Required work:
Your answer must consist solely of the line containing "to use **filter**." and each line after it through the end of the data, copied exactly.

Saved data entries:
________________________________________
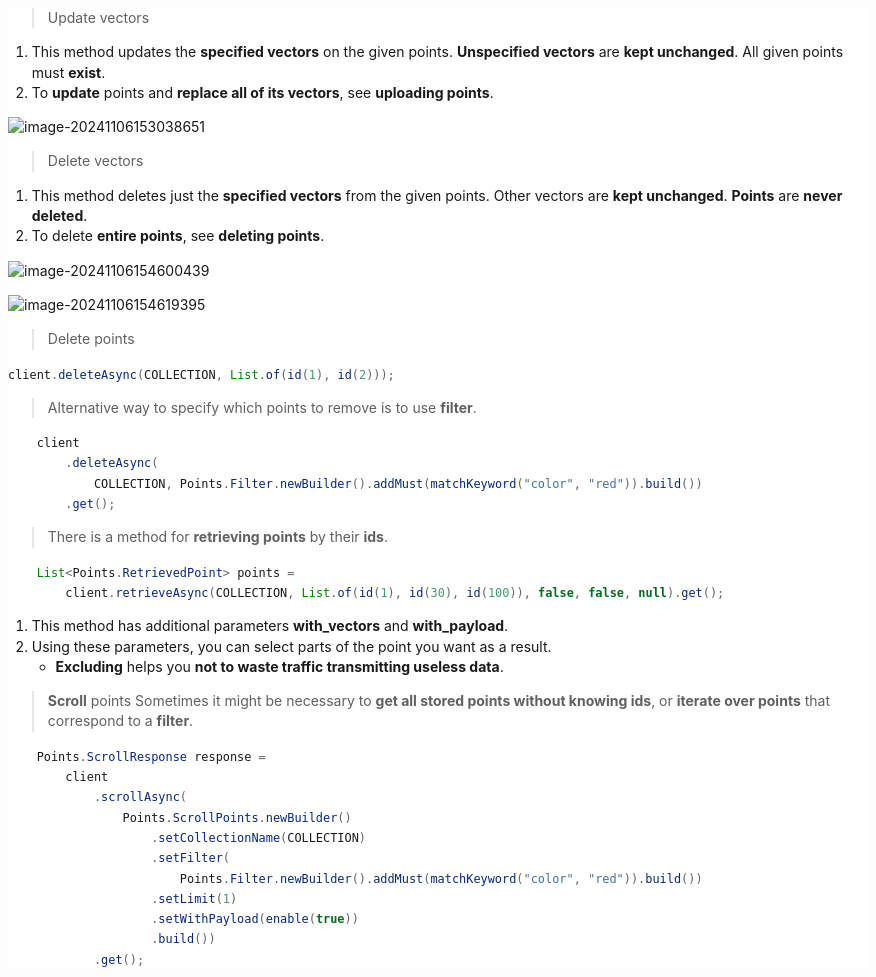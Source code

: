 > Update vectors

1. This method updates the **specified vectors** on the given points. **Unspecified vectors** are **kept unchanged**. All given points must **exist**.
2. To **update** points and **replace all of its vectors**, see **uploading points**.

![image-20241106153038651](https://rag-1253868755.cos.ap-guangzhou.myqcloud.com/image-20241106153038651.png)

> Delete vectors

1. This method deletes just the **specified vectors** from the given points. Other vectors are **kept unchanged**. **Points** are **never deleted**.
2. To delete **entire points**, see **deleting points**.

![image-20241106154600439](https://rag-1253868755.cos.ap-guangzhou.myqcloud.com/image-20241106154600439.png)

![image-20241106154619395](https://rag-1253868755.cos.ap-guangzhou.myqcloud.com/image-20241106154619395.png)

> Delete points

```java
client.deleteAsync(COLLECTION, List.of(id(1), id(2)));
```

> Alternative way to specify which points to remove is to use **filter**.

```java
    client
        .deleteAsync(
            COLLECTION, Points.Filter.newBuilder().addMust(matchKeyword("color", "red")).build())
        .get();
```

> There is a method for **retrieving points** by their **ids**.

```java
    List<Points.RetrievedPoint> points =
        client.retrieveAsync(COLLECTION, List.of(id(1), id(30), id(100)), false, false, null).get();
```

1. This method has additional parameters **with_vectors** and **with_payload**.
2. Using these parameters, you can select parts of the point you want as a result.
   - **Excluding** helps you **not to waste traffic transmitting useless data**.

> **Scroll** points
> Sometimes it might be necessary to **get all stored points without knowing ids**, or **iterate over points** that correspond to a **filter**.

```java
    Points.ScrollResponse response =
        client
            .scrollAsync(
                Points.ScrollPoints.newBuilder()
                    .setCollectionName(COLLECTION)
                    .setFilter(
                        Points.Filter.newBuilder().addMust(matchKeyword("color", "red")).build())
                    .setLimit(1)
                    .setWithPayload(enable(true))
                    .build())
            .get();
```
________________________________________
Answer to this task:
> Alternative way to specify which points to remove is to use **filter**.

```java
    client
        .deleteAsync(
            COLLECTION, Points.Filter.newBuilder().addMust(matchKeyword("color", "red")).build())
        .get();
```

> There is a method for **retrieving points** by their **ids**.

```java
    List<Points.RetrievedPoint> points =
        client.retrieveAsync(COLLECTION, List.of(id(1), id(30), id(100)), false, false, null).get();
```

1. This method has additional parameters **with_vectors** and **with_payload**.
2. Using these parameters, you can select parts of the point you want as a result.
   - **Excluding** helps you **not to waste traffic transmitting useless data**.

> **Scroll** points
> Sometimes it might be necessary to **get all stored points without knowing ids**, or **iterate over points** that correspond to a **filter**.

```java
    Points.ScrollResponse response =
        client
            .scrollAsync(
                Points.ScrollPoints.newBuilder()
                    .setCollectionName(COLLECTION)
                    .setFilter(
                        Points.Filter.newBuilder().addMust(matchKeyword("color", "red")).build())
                    .setLimit(1)
                    .setWithPayload(enable(true))
                    .build())
            .get();
```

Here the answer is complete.